- [PROBLEM STATEMENT]: Report every line of the records beneath this task that holds the string "user".

* * * * * * *

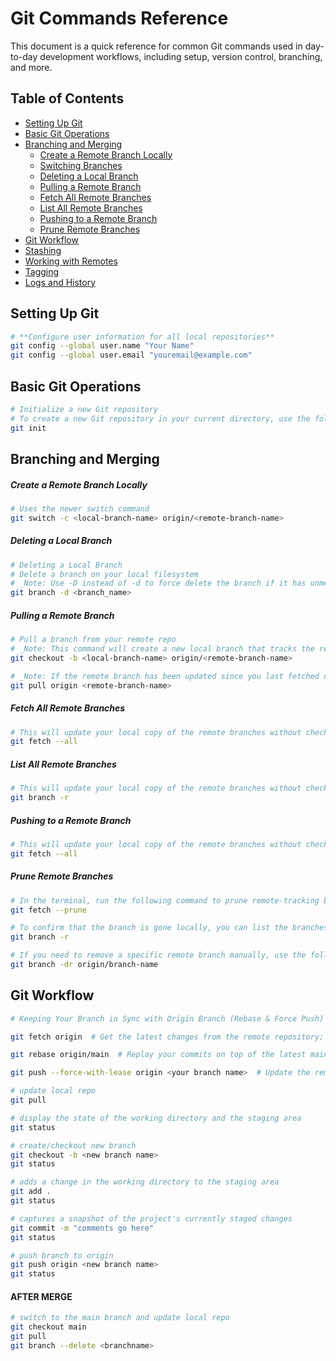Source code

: # Git Commands Reference

This document is a quick reference for common Git commands used in day-to-day development workflows, including setup, version control, branching, and more.

## Table of Contents

- [Setting Up Git](#setting-up-git)
- [Basic Git Operations](#basic-git-operations)
- [Branching and Merging](#branching-and-merging)
  - [Create a Remote Branch Locally](#create-a-remote-branch-locally)
  - [Switching Branches](#switching-branches)
  - [Deleting a Local Branch](#deleting-a-local-branch)
  - [Pulling a Remote Branch](#pulling-a-remote-branch)
  - [Fetch All Remote Branches](#fetch-all-remote-branches)
  - [List All Remote Branches](#list-all-remote-branches)
  - [Pushing to a Remote Branch](#pushing-to-a-remote-branch)
  - [Prune Remote Branches](#prune-remote-branches)
- [Git Workflow](#git-workflow)
- [Stashing](#stashing)
- [Working with Remotes](#working-with-remotes)
- [Tagging](#tagging)
- [Logs and History](#logs-and-history)

## Setting Up Git

```bash
# **Configure user information for all local repositories**
git config --global user.name "Your Name"
git config --global user.email "youremail@example.com"
```

## Basic Git Operations

```bash
# Initialize a new Git repository
# To create a new Git repository in your current directory, use the following command:
git init
```

## Branching and Merging

##### Create a Remote Branch Locally
```bash
# Uses the newer switch command
git switch -c <local-branch-name> origin/<remote-branch-name>
```

##### Deleting a Local Branch
```bash
# Deleting a Local Branch
# Delete a branch on your local filesystem
# _Note: Use -D instead of -d to force delete the branch if it has unmerged changes._
git branch -d <branch_name>
```

##### Pulling a Remote Branch

```bash
# Pull a branch from your remote repo
# _Note: This command will create a new local branch that tracks the remote branch._
git checkout -b <local-branch-name> origin/<remote-branch-name>
```

```bash
# _Note: If the remote branch has been updated since you last fetched or checked out the branch, you may want to pull the latest changes._
git pull origin <remote-branch-name>
```

##### Fetch All Remote Branches

```bash
# This will update your local copy of the remote branches without checking them out
git fetch --all

```

##### List All Remote Branches
```bash
# This will update your local copy of the remote branches without checking them out
git branch -r
```

##### Pushing to a Remote Branch
```bash
# This will update your local copy of the remote branches without checking them out
git fetch --all
```

##### Prune Remote Branches

```bash
# In the terminal, run the following command to prune remote-tracking branches that no longer exist on the remote:
git fetch --prune
```

```bash
# To confirm that the branch is gone locally, you can list the branches with:
git branch -r
```

```bash
# If you need to remove a specific remote branch manually, use the following command:
git branch -dr origin/branch-name
```

## Git Workflow

```bash
# Keeping Your Branch in Sync with Origin Branch (Rebase & Force Push)

git fetch origin  # Get the latest changes from the remote repository; Fetch latest changes from remote (doesn't modify your branch yet)

git rebase origin/main  # Replay your commits on top of the latest main branch; Rebase your local branch onto the updated main branch to keep a linear history

git push --force-with-lease origin <your branch name>  # Update the remote branch after rebase (safely force push); Push rebased branch, overwriting remote changes safely (protects others' work)
```

```bash
# update local repo
git pull
```
```bash
# display the state of the working directory and the staging area
git status
```
```bash
# create/checkout new branch
git checkout -b <new branch name>
git status
```
```bash
# adds a change in the working directory to the staging area
git add .
git status
```
```bash
# captures a snapshot of the project's currently staged changes
git commit -m "comments go here"
git status
```
```bash
# push branch to origin
git push origin <new branch name>
git status
```
#### AFTER MERGE
```bash
# switch to the main branch and update local repo
git checkout main
git pull
git branch --delete <branchname>
```
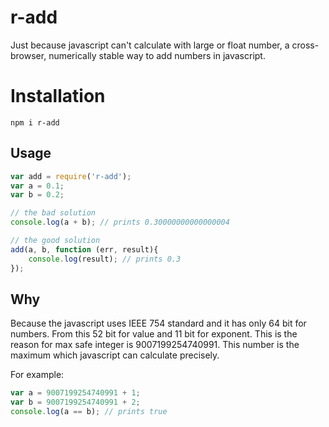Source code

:# r-add
Just because javascript can't calculate with large or float number, a cross-browser, numerically stable way to add numbers in javascript.

# Installation
```
npm i r-add
```

## Usage
```javascript
var add = require('r-add');
var a = 0.1;
var b = 0.2;

// the bad solution
console.log(a + b); // prints 0.30000000000000004

// the good solution
add(a, b, function (err, result){
	console.log(result); // prints 0.3
});
```

## Why

Because the javascript uses IEEE 754 standard and it has only 64 bit for numbers. From this 52 bit for value and 11 bit for exponent. This is the reason for max safe integer is 9007199254740991. This number is the maximum which javascript can calculate precisely.

For example:

```javascript
var a = 9007199254740991 + 1;
var b = 9007199254740991 + 2;
console.log(a == b); // prints true
```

* * * * * * *

- [ANSWER BELOW]:
# **Configure user information for all local repositories**
git config --global user.name "Your Name"
git config --global user.email "youremail@example.com"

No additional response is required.